The look on my face when I realise this is the only photo available for this film!

The sound of Greta Thunberg’s name is enough to make most cheer and some fume. As the poster child for the climate change movement, her clear voice acts as a necessary flea in the ear of the old order, shaming them into doing better.

There’s a touch of the Thunberg in Bad Education, Cory Finley’s follow-up to his successful indie debut Thoroughbreds. Bad Education is a dramatic, prestige project starring fine actors, including recent Oscar-winner Allison Janney and Hugh Jackman.

Bad Education tells a story that would drive Thunberg to distraction. It concerns corruption and collusion…albeit writ smaller, in an elite public (so, State) school system in the Long Island of the 1980s. Jackman plays Frank Tassone, the pristinely dressed and impeccably mannered school superintendent. Tassone’s job is to spend the money that comes in from the government, businesses and donees to ensure that the schools provide high-quality education (i.e. nice equipment and a chance for pupils to make a run at Harvard and Yale). In this arena Tassone wields real power, meticulously running the department, and in order to do so, he and assistant superintendent Pam Gluckin (Janney) have access to millions of dollars. When quietly tenacious journalism student Rachel Bhargava (Geraldine Viswanathan) starts digging into some spurious spending, Tassone’s reputation crumbles, revealing a very ugly truth.

Bad Education is simply a brutal dissection of a compromised system. Finley never allows for sentimentality – this is a study in the dangers of vanity. Tassone is such an unbecoming character from the first, that it’s clear why the always likeable Jackman wanted the role. Gluckin isn’t spared either, and Janney gets to play manipulative, selfish and greedy in the style of the Real Housewives. Many other actors subject themselves to being characters in Finley’s firing line, notably Annaleigh Ashford (currently brilliant in Netflix’s Unbelievable) as Gluckin’s dim niece and Rafael Casal as a former student of Tassone’s. To say more would diminish the effect of the twists in writer Mike Makowsky’s screenplay, all the more resonant as Makowsky lived through the events described. It’s a pity that the script’s vitriolic need to punish can never be satiated, even by complete character assassination.

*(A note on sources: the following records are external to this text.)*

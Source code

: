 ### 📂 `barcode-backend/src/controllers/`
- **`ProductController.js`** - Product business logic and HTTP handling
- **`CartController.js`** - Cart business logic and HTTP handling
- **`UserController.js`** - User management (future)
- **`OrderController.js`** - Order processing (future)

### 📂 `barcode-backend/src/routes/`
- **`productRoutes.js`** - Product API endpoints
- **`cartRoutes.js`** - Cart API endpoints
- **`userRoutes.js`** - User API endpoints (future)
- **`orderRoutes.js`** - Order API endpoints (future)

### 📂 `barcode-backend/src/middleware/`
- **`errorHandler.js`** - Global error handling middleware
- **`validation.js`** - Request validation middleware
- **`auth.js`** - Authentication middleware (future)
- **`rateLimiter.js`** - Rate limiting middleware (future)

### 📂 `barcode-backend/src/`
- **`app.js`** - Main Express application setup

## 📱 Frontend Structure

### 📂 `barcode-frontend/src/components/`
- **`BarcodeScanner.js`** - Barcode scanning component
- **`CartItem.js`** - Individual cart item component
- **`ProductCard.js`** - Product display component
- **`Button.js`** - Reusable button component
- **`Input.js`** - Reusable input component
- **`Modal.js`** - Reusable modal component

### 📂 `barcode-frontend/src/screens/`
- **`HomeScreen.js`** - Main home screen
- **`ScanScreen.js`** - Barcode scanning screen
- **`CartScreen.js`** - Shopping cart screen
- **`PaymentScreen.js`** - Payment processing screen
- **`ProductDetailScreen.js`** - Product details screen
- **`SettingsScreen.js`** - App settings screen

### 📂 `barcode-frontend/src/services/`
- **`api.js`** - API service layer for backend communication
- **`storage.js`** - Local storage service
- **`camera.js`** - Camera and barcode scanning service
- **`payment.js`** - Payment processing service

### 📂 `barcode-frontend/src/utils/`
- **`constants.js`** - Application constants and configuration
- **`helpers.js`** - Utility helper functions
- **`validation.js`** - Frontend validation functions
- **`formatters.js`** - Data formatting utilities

Finley so stylishly marries his visuals (with angles of such fine craftsmanship it’s as if he used a spirit level) with a commentary on middle-American greed that the finished product feels a bit staccato. At no point is the audience permitted to like or identify with any of the players; they are either masquerading as ‘good’, or are out-and-out selfish narcissists quick to blame others. And yet Finley fills the film with a beguiling tension as the story enters through Tassone’s pristine veneer into his dark, secret heart. Without giving anything away, some of the treatment that Tassone receives could act as a mitigating factor for his actions, but Finley refuses to let his lead off the hook. Jackman is entirely believable as Tassone and produces a fine serious performance. This is not the showman, nor the gruff mutant, but something new: a fickle paper-thin person building his life on a precarious house-of-cards.

Bad Education takes an ice-cold, judgmental approach to a true story and is an apt showcase for Finley’s perfect staging. It is a shame that it prioritises visual clarity at the expense of character study. But then, perhaps in these times, an unflinching eye is what’s needed, instead of helplessly watching people abuse children’s futures, Finley’s film is dripping with righteous anger. Thunberg would approve.